Activity: Retype only the lines below from the one with "- Initial release of **Purely Polished**" to the one with "- 코딩테스트 책(파이썬)", inclusive, skipping every image.

Data for review:
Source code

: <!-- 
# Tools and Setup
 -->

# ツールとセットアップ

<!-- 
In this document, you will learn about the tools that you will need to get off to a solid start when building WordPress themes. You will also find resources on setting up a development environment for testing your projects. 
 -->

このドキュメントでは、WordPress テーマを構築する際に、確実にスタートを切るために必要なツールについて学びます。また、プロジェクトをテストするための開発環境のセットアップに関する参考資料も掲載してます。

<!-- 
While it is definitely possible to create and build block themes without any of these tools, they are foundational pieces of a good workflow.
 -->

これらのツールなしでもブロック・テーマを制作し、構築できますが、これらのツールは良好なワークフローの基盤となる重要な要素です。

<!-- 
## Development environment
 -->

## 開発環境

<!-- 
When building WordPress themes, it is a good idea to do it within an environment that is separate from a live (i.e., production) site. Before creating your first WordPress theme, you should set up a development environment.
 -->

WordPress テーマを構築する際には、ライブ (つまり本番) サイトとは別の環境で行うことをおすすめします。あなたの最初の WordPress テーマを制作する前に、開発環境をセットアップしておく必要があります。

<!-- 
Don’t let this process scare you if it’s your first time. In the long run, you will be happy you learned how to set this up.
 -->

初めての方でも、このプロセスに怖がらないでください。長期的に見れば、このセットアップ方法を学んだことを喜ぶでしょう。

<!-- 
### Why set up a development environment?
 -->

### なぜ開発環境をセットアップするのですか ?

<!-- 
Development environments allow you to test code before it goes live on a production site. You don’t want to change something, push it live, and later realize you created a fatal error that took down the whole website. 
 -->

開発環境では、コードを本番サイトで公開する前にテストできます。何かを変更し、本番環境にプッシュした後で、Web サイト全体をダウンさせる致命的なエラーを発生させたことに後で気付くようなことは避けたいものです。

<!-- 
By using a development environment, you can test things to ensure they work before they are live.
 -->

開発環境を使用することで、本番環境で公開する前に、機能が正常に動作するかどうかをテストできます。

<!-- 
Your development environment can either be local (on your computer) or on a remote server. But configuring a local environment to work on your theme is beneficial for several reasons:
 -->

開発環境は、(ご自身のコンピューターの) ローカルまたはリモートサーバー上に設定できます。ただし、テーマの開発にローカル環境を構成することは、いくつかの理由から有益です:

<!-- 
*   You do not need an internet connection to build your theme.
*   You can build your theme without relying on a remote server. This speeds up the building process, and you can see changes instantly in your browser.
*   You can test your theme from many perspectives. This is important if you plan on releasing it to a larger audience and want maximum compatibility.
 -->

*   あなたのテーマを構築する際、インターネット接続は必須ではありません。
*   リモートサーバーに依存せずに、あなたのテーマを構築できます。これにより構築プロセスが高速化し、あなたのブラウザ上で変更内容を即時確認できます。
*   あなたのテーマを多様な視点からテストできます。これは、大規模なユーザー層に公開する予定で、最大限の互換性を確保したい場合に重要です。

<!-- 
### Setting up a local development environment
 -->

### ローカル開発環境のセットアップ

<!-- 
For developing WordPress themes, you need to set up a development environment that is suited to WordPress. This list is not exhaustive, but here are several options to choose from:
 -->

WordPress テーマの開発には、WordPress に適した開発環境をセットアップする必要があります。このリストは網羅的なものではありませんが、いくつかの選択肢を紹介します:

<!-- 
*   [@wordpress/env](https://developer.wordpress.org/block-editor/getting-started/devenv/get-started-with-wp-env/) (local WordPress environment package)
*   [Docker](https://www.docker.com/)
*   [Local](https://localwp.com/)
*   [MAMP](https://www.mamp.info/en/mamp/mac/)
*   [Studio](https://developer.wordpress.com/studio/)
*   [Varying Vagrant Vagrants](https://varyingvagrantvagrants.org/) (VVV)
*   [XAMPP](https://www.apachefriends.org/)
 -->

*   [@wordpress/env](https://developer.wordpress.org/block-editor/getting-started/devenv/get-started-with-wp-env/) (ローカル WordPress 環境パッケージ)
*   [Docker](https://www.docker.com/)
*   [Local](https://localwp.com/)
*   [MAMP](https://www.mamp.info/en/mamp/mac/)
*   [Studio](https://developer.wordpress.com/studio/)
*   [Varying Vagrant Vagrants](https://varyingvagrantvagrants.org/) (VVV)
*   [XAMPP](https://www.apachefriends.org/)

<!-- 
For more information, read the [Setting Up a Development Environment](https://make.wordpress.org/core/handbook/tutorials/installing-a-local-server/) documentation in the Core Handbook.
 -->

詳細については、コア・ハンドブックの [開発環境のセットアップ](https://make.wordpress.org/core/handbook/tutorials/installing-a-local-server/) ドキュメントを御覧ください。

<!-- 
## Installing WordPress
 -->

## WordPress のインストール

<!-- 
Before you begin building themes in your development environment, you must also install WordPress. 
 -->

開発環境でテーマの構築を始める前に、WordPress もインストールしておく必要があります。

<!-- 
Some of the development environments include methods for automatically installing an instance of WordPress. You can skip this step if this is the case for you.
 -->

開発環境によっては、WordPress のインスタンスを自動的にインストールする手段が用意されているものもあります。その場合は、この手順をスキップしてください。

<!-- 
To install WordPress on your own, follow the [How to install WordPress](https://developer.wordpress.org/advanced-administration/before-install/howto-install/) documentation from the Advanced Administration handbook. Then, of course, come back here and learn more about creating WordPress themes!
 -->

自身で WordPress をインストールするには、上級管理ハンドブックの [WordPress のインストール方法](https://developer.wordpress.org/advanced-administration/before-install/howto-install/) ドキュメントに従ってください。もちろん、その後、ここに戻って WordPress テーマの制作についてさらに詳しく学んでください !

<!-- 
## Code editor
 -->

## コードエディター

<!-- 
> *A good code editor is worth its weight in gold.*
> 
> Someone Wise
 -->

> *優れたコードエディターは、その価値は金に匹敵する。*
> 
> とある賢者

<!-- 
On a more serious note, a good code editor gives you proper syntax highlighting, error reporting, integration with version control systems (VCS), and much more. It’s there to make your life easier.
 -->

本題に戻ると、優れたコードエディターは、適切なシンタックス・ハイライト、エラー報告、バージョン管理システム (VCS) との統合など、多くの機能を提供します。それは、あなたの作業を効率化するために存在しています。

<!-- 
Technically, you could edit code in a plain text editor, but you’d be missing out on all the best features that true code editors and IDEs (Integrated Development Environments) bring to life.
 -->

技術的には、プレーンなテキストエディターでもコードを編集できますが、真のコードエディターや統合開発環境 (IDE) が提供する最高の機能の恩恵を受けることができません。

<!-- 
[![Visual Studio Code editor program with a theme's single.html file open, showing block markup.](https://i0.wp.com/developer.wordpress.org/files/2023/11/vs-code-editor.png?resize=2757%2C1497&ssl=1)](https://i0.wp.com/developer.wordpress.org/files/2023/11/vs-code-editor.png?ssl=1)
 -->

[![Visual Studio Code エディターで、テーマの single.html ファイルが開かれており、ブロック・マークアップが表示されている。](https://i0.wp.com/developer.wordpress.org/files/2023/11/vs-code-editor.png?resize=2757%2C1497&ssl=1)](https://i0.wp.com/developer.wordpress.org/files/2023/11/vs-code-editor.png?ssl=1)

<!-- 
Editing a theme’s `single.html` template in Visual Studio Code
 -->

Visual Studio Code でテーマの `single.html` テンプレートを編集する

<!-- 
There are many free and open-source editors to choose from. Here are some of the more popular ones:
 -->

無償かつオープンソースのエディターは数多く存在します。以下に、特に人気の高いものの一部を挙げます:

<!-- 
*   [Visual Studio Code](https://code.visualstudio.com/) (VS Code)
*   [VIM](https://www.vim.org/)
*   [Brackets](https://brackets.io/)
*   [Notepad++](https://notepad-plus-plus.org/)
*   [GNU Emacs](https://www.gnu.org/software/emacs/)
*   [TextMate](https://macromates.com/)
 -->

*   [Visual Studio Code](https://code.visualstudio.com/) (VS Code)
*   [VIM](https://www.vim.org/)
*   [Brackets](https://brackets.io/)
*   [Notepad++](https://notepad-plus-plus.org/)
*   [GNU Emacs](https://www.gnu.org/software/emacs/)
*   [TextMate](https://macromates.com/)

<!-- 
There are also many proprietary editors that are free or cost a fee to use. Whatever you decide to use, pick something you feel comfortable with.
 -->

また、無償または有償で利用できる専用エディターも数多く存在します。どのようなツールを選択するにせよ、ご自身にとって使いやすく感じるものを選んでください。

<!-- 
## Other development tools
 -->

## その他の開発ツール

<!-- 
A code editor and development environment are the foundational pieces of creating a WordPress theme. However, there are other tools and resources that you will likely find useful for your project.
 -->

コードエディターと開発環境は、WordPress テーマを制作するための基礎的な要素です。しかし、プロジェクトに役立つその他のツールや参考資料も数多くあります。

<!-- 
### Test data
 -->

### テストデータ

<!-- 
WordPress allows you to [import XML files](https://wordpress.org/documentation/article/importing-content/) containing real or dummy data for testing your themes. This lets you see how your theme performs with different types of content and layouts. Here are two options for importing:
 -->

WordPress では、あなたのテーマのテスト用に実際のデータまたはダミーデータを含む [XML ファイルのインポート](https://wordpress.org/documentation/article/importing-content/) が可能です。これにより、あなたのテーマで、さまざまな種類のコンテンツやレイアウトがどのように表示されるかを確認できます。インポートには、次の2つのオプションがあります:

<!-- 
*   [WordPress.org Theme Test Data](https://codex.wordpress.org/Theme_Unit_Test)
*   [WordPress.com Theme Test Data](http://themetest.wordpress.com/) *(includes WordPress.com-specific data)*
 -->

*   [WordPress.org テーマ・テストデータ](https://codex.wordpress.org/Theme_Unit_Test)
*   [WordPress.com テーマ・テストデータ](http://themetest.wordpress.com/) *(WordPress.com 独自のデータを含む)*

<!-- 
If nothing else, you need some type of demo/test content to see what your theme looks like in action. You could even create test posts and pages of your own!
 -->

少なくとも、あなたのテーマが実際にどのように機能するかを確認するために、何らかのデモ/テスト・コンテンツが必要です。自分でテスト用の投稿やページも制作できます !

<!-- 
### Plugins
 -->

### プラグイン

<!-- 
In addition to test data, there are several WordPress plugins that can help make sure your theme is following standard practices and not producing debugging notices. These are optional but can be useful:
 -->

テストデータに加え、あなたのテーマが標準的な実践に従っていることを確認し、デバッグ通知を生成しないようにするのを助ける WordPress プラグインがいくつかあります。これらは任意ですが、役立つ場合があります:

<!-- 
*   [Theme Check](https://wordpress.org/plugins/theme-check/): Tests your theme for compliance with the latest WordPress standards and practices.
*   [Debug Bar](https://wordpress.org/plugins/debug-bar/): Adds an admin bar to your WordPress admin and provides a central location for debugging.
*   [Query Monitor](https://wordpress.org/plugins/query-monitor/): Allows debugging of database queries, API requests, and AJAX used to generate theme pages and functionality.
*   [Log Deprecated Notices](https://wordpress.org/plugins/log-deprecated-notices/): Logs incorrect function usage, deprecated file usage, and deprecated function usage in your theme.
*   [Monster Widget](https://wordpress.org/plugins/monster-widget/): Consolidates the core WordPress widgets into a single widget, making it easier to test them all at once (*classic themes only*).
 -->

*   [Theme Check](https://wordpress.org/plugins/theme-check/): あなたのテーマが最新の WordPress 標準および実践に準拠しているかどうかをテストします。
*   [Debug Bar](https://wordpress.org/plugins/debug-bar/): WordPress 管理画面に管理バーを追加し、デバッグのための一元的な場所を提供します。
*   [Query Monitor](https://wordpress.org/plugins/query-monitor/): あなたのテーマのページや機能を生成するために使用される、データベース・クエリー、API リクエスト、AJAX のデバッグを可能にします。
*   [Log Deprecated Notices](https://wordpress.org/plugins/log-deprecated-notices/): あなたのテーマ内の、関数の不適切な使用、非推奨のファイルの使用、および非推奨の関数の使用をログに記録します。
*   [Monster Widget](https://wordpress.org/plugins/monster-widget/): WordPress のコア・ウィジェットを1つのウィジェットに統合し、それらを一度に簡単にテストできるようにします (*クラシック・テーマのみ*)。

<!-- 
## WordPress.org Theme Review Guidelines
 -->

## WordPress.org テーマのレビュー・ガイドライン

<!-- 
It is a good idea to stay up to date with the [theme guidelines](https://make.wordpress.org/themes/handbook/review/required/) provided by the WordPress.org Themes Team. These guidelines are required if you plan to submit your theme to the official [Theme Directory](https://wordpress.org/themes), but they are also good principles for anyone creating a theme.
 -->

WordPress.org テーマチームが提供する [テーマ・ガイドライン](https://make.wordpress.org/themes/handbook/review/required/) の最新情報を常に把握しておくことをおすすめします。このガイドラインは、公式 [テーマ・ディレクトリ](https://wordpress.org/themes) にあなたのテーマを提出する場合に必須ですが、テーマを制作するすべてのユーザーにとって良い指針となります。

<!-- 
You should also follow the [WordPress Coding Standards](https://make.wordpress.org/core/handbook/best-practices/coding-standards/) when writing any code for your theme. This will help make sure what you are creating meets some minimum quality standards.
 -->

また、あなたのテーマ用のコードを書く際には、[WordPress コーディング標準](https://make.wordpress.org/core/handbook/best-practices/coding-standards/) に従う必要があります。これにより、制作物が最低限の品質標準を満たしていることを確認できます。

==

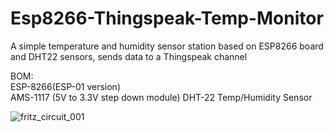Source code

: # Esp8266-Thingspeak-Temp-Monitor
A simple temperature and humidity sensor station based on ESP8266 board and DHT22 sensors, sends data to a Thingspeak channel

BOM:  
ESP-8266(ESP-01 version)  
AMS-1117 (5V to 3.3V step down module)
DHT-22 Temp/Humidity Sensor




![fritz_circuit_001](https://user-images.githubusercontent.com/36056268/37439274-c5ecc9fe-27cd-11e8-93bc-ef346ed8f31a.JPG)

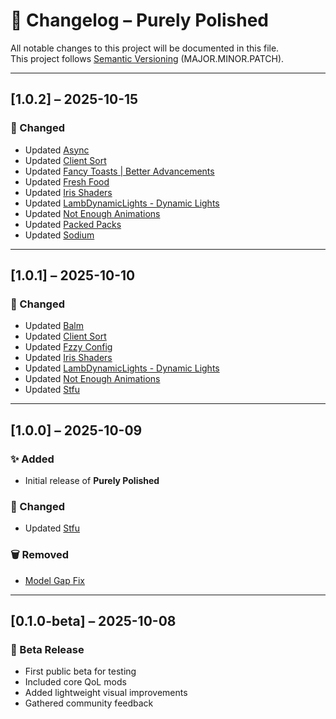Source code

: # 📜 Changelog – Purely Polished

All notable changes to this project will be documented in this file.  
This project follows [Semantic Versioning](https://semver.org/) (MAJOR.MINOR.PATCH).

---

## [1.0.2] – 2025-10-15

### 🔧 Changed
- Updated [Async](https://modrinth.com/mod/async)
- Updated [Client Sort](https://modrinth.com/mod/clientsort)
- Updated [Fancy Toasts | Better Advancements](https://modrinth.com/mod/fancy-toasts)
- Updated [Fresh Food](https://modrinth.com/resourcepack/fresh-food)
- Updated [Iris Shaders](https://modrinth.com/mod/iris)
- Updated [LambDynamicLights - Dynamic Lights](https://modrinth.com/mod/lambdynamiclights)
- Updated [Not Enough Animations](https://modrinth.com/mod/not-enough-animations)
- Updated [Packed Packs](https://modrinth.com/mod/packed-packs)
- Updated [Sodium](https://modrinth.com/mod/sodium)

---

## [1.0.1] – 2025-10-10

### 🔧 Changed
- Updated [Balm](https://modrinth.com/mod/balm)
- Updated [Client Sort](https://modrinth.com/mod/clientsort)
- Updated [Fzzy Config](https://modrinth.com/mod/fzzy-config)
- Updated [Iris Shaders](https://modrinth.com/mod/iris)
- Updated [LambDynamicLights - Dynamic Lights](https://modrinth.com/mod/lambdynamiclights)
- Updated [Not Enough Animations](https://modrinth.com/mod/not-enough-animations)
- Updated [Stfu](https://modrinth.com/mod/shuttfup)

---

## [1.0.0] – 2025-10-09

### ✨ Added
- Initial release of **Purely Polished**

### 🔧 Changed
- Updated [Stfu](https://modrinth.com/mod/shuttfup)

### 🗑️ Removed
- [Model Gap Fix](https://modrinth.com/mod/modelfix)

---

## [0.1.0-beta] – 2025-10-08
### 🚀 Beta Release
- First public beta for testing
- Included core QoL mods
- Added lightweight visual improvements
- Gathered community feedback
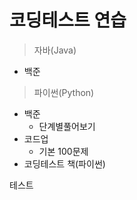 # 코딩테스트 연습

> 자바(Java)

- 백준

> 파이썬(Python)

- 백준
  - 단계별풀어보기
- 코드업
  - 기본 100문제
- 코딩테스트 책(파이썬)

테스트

==

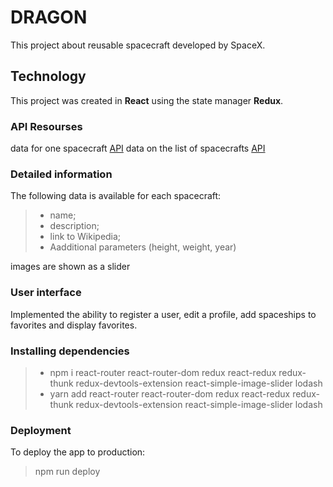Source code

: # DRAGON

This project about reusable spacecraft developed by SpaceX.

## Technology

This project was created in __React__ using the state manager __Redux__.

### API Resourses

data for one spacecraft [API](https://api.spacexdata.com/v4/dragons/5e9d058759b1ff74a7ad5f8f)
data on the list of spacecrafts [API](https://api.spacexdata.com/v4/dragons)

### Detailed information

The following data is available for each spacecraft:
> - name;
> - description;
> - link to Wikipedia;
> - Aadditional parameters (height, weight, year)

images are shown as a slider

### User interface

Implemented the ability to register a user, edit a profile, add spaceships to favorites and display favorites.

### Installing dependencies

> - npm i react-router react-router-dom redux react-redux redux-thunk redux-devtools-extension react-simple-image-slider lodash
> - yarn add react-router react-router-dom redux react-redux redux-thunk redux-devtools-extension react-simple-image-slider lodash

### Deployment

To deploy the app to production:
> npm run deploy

Answer for this exercise:
- Initial release of **Purely Polished**

### 🔧 Changed
- Updated [Stfu](https://modrinth.com/mod/shuttfup)

### 🗑️ Removed
- [Model Gap Fix](https://modrinth.com/mod/modelfix)

---

## [0.1.0-beta] – 2025-10-08
### 🚀 Beta Release
- First public beta for testing
- Included core QoL mods
- Added lightweight visual improvements
- Gathered community feedback
 # 코딩테스트 연습

> 자바(Java)

- 백준

> 파이썬(Python)

- 백준
  - 단계별풀어보기
- 코드업
  - 기본 100문제
- 코딩테스트 책(파이썬)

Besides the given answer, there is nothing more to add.